Of course, has CIA long engaged in cyber-espionage. Before Brennan established a new digital directorate, offensive cyber operations were undertaken by the CIA’s Information Operations Center. One of the Vault 7 files, called “Fine Dining,” gives a detailed overview of how the CIA’s cyber capabilities support operations in the field. Spies could request support to digitally surveil everyone from foreign governments to system administrators to their own “assets” or sources, even if their contact with the target was less than one minute long.
Unlike the Snowden disclosures, the initial Vault 7 release does not have much to say about exactly who the CIA was targeting and whether it have engaged in domestic spying. The techniques described in the files—surreptitiously implanted malware, hoarded “zero day” attacks,” and eavesdropping to smart TVs—are advanced but not mind-blowing. What is more surprising is how an agency charged with protecting the nation’s secrets apparently failed to keep track of its own. Vault 7 figures to be the most serious public breach of CIA secrecy since 1969, when case officer Philip Agee resigned and wrote a firsthand exposé on covert CIA activities in Latin America.
Last summer, the new directorate’s deputy director told Bloomberg that a “well-meaning but incompetent insider” is at fault for cyber breaches. That the WikiLeaks documents would come from within the new DDI is especially embarrassing for Brennan, who served as Obama’s White House counter-terrorism advisor during years when the administration pursued multiple investigations into journalists and their sources. Even as Brennan was publicly blaming Edward Snowden for the 2015 Paris attacks, he appears to have had some trouble mopping up the leaks in his own house. According to WikiLeaks, the CIA’s “hacking arsenal” was “circulated among former U.S. government hackers and contractors in an unauthorized manner.” While it is possible that the unauthorized circulation occurred after Brennan’s departure, in January 2017, the documents themselves date from 2013 to 2016, years when Brennan was pushing through his internal overhaul.

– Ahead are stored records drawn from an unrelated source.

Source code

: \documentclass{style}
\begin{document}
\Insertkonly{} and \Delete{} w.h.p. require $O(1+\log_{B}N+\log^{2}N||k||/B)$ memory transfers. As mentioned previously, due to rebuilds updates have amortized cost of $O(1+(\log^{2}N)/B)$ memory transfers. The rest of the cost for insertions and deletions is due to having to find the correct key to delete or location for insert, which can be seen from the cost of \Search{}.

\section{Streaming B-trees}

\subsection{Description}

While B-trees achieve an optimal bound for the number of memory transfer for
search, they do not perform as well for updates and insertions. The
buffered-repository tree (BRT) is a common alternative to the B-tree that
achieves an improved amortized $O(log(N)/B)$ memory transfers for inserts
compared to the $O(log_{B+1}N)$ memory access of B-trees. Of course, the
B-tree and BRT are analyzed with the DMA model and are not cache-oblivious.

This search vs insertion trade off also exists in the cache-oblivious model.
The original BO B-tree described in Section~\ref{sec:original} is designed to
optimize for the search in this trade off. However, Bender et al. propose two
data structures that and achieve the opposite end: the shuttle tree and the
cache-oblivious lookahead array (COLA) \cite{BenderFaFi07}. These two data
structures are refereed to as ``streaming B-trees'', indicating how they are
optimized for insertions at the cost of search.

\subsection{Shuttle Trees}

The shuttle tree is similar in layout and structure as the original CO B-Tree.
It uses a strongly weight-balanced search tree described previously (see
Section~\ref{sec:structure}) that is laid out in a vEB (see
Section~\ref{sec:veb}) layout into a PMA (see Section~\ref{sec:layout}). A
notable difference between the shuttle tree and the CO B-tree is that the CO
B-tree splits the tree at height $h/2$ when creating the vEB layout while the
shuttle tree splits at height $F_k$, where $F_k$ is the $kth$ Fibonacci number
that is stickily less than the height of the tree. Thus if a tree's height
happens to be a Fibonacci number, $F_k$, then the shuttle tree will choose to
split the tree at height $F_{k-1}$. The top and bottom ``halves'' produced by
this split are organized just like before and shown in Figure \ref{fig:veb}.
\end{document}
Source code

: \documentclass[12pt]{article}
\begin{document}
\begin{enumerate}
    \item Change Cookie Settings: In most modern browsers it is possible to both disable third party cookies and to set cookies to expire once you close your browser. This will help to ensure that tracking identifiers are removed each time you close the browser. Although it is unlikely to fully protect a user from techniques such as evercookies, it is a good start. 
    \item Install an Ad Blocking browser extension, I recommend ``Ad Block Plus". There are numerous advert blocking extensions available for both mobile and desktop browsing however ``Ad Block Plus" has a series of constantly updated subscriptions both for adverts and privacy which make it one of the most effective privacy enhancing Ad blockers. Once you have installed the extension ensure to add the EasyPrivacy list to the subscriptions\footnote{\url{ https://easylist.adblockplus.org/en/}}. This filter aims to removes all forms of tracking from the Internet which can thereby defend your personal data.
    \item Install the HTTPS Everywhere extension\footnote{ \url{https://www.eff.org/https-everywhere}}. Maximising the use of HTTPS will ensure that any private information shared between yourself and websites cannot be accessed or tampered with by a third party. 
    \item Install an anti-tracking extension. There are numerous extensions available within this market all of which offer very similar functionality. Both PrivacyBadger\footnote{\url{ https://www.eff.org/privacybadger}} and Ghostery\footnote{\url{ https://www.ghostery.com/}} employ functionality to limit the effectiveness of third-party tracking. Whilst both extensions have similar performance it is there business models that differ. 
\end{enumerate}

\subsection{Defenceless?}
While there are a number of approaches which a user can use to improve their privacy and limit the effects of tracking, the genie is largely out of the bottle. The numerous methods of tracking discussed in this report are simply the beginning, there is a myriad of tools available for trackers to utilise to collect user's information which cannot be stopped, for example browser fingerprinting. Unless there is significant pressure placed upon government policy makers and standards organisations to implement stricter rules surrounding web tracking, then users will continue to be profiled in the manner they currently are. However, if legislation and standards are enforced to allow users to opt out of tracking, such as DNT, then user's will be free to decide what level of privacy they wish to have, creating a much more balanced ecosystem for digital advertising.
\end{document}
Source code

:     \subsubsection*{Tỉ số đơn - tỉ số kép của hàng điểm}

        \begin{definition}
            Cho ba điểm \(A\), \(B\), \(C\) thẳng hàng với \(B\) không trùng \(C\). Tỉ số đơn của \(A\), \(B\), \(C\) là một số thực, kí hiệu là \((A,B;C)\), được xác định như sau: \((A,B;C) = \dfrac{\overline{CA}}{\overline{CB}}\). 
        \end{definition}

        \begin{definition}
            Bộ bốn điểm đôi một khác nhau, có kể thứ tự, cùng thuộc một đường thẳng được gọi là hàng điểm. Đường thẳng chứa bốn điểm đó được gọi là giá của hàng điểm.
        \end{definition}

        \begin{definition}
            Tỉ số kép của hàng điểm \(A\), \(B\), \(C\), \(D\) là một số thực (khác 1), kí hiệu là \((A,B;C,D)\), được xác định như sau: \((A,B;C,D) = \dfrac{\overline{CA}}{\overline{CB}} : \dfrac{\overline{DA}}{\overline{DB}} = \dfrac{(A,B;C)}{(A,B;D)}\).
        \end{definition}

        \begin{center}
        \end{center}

In November, Reuters published a long report on Brennan’s re-organization plan, which concluded the plan would involve “weakening the role of the Directorate of Operations.” The CIA has long had internal friction between Operations and Analysis. The Intercept reported in November last year that Trump’s national security team is considering reversing Brennan’s reforms. The most controversial part of Brennan’s re-organization is the creation of ten new “mission centers,” based around individual issues and regions, that brought analysts and career case officers together on a single staff. Some in Operations saw Brennan as representative of perceived defects in the analyst culture—data-driven, risk-adverse, with an increasing bias for signals intelligence over on-the-ground human sources.
A former CIA employee from the directorate of operations, who asked not be named because of the classified nature of their work, said many inside the agency were critical of Brennan’s reforms. “The joke we’d tell about Brennan was that big ops carry big risk, little ops carry little risk, and no ops carry no risk,” they said.